As we noted earlier, each constituency elects a representative to Westminster on the first-past-the-post system. Which means that in any constituency in which the Right-wing vote is split between Tory and the Brexit Party, or between Tory and the Lib-Dems, the Labour candidate could well come out ahead with a plurality.

Britain has, for more than a century, been the one of the world’s stablest two-party systems. And it is precisely the Brexit party and the Lib-Dems who have shaken that status quo, morphing this coming election into a four-party race.

The winner of this new constellation could well be Jeremy Corbyn’s Labour Party.

This is not because Labour will win a majority of the popular vote; they won’t. But if the Right-wing vote is split, then Conservative could well lose their majority, leaving a Labour-led coalition with the SNP, or the Greens, or even Sinn Féin, or any combination of these, to form the new Government.

A major factor in Thursday’s election is tactical voting – a new phenomenon in British politics. The major parties are asking their supporters to vote not necessarily for their candidates, but for whichever candidate is likeliest to defeat the opposition.

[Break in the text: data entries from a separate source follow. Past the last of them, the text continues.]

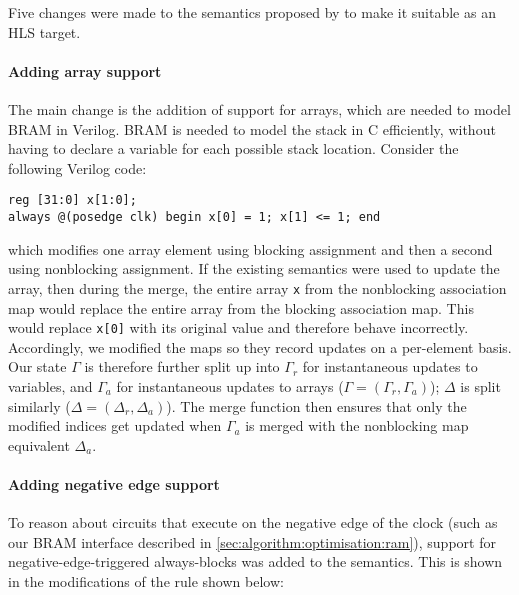 Five changes were made to the semantics proposed by
\textcite{lööw19_proof_trans_veril_devel_hol} to make it suitable as an HLS
target.

\paragraph{Adding array support}
The main change is the addition of support for arrays, which are needed to model
\gls{BRAM} in Verilog.  \gls{BRAM} is needed to model the stack in C
efficiently, without having to declare a variable for each possible stack
location.
Consider the following Verilog code:

\begin{center}
\begin{verbatim}
reg [31:0] x[1:0];
always @(posedge clk) begin x[0] = 1; x[1] <= 1; end
\end{verbatim}
\end{center}

which modifies one array element using blocking assignment and then a second
using nonblocking assignment. If the existing semantics were used to update the
array, then during the merge, the entire array \texttt{x} from the nonblocking
association map would replace the entire array from the blocking association
map.  This would replace \texttt{x[0]} with its original value and therefore
behave incorrectly. Accordingly, we modified the maps so they record updates on
a per-el\-em\-ent basis. Our state $\Gamma$ is therefore further split up into
$\Gamma_{r}$ for instantaneous updates to variables, and $\Gamma_{a}$ for
instantaneous updates to arrays ($\Gamma = (\Gamma_{r}, \Gamma_{a})$); $\Delta$
is split similarly ($\Delta = (\Delta_{r}, \Delta_{a})$). The merge function
then ensures that only the modified indices get updated when $\Gamma_{a}$ is
merged with the nonblocking map equivalent $\Delta_{a}$.

\paragraph{Adding negative edge support}
To reason about circuits that execute on the negative edge of the clock (such as
our \gls{BRAM} interface described in \cref{sec:algorithm:optimisation:ram}),
support for negative-edge-triggered always-blocks was added to the
semantics. This is shown in the modifications of the  rule
shown below:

Given the current political landscape, this makes the outcome more unpredictable. But it definitely works more to Labour’s advantage than to Conservative’s.

One final factor:

Of the UK’s 650 constituencies, in just five of them more than 10% of the electorate self-identify as Jews according to the 2011 Census (four in north London, one in Greater Manchester).

By contrast, Muslims make up more than 10% of the electorate in 83 constituencies (and more than 20% in 26 of those). In a closely-contested election, as this Thursday’s will be, those Muslim voters can well determine the outcome.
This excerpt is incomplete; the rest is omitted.